Data model

3 Data model

This section describes Hancock's data model, which includes a model for collections of call records and a model for profile data.

3.1 Call stream

We model a collection of call records as a stream in Hancock. Programmers use the stream type operator to declare a new stream type. Such a declaration names the new type and specifies both the physical and the logical representations of the records in the stream. Intuitively, the physical representation describes the (highly encoded) structure of the records as they exist on disk, while the logical representation describes an expanded form convenient for programming. The declaration specifies a function to convert from encoded physical to expanded logical records. For example, the following code declares a stream type callStream:

stream callStream { 
  getvalidcall : PCallRec_t => callRec_t; 
}

For this stream, the physical type is PCallRec_t, the logical type is callRec_t, and the conversion function getvalidcall constructs a logical record from a physical one. Function getvalidcall has type

char getvalidcall(PCallRec_t *pc, callRec_t *c)

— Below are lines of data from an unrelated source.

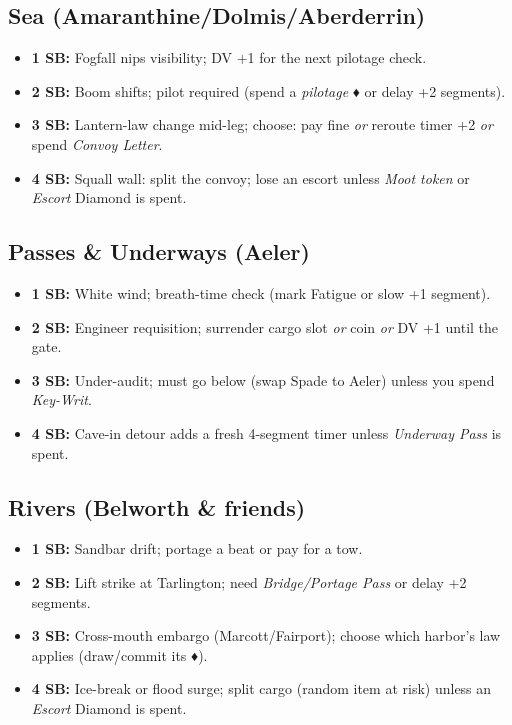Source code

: \documentclass[12pt,oneside]{book}
\renewcommand{\diamondsuit}{♦}
\begin{document}
\subsection{Sea (Amaranthine/Dolmis/Aberderrin)}
\begin{itemize}
  \item \textbf{1 SB:} Fogfall nips visibility; DV +1 for the next pilotage check.
  \item \textbf{2 SB:} Boom shifts; pilot required (spend a \emph{pilotage} \diamondsuit{} or delay +2 segments).
  \item \textbf{3 SB:} Lantern-law change mid-leg; choose: pay fine \emph{or} reroute timer +2 \emph{or} spend \emph{Convoy Letter}.
  \item \textbf{4 SB:} Squall wall: split the convoy; lose an escort unless \emph{Moot token} or \emph{Escort} Diamond is spent.
\end{itemize}

\subsection{Passes \& Underways (Aeler)}
\begin{itemize}
  \item \textbf{1 SB:} White wind; breath-time check (mark Fatigue or slow +1 segment).
  \item \textbf{2 SB:} Engineer requisition; surrender cargo slot \emph{or} coin \emph{or} DV +1 until the gate.
  \item \textbf{3 SB:} Under-audit; must go below (swap Spade to Aeler) unless you spend \emph{Key-Writ}.
  \item \textbf{4 SB:} Cave-in detour adds a fresh 4-segment timer unless \emph{Underway Pass} is spent.
\end{itemize}

\subsection{Rivers (Belworth \& friends)}
\begin{itemize}
  \item \textbf{1 SB:} Sandbar drift; portage a beat or pay for a tow.
  \item \textbf{2 SB:} Lift strike at Tarlington; need \emph{Bridge/Portage Pass} or delay +2 segments.
  \item \textbf{3 SB:} Cross-mouth embargo (Marcott/Fairport); choose which harbor's law applies (draw/commit its \diamondsuit).
  \item \textbf{4 SB:} Ice-break or flood surge; split cargo (random item at risk) unless an \emph{Escort} Diamond is spent.
\end{itemize}
\end{document}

This function checks that the record *pc is valid, and if so, unpacks *pc into *c and returns true to indicate a successful conversion. Otherwise, getvalidcall simply returns false. Programmers can declare variables of type callStream using standard C syntax (for example, callStream calls).

We represent streams on disk as a directory that contains binary files. Hancock's wiring-diagram mechanism, which we discuss in Section 5, provides a way to match the name of a directory to a stream.

3.2 Signature data

Hancock provides two mechanisms for describing signature data. Programmers use the record declaration to specify the format of a profile and the map declaration to specify the mapping between phone numbers and profiles.

Records are designed to capture the relationship depicted in Figure 2. They specify the types for the signature and approximation views of a profile, as well as the freeze and thaw expressions for converting between these types. We use the following simple record to introduce the pieces of a record declaration.

record uField(ufSig, ufApprox){
  int <=> char;
  ufSig(b) = bucketToSec[b];
  uApprox(s) = secToBucket(s);
}

This declaration introduces three types:

uField: the type of the record,
ufSig: the type of the left-hand view (int), and
ufApprox: the type of the right-hand view (char).

The ufSig(b) = ... portion of the record declaration specifies how to thaw ufApprox b to produce a ufSig value. Similarly, ufApprox(s) = ... specifies how to freeze a uSig s to obtain a uApprox value. In this application, uApprox(s) uses the function secToBucket to convert the seconds stored in integer s into a bucket number, and uSig(b) uses the array bucketToSec to convert a bucket stored in b into the corresponding mean number of seconds for that bucket. Together, these expressions are an example of where thaw(freeze(s)) does not equal s.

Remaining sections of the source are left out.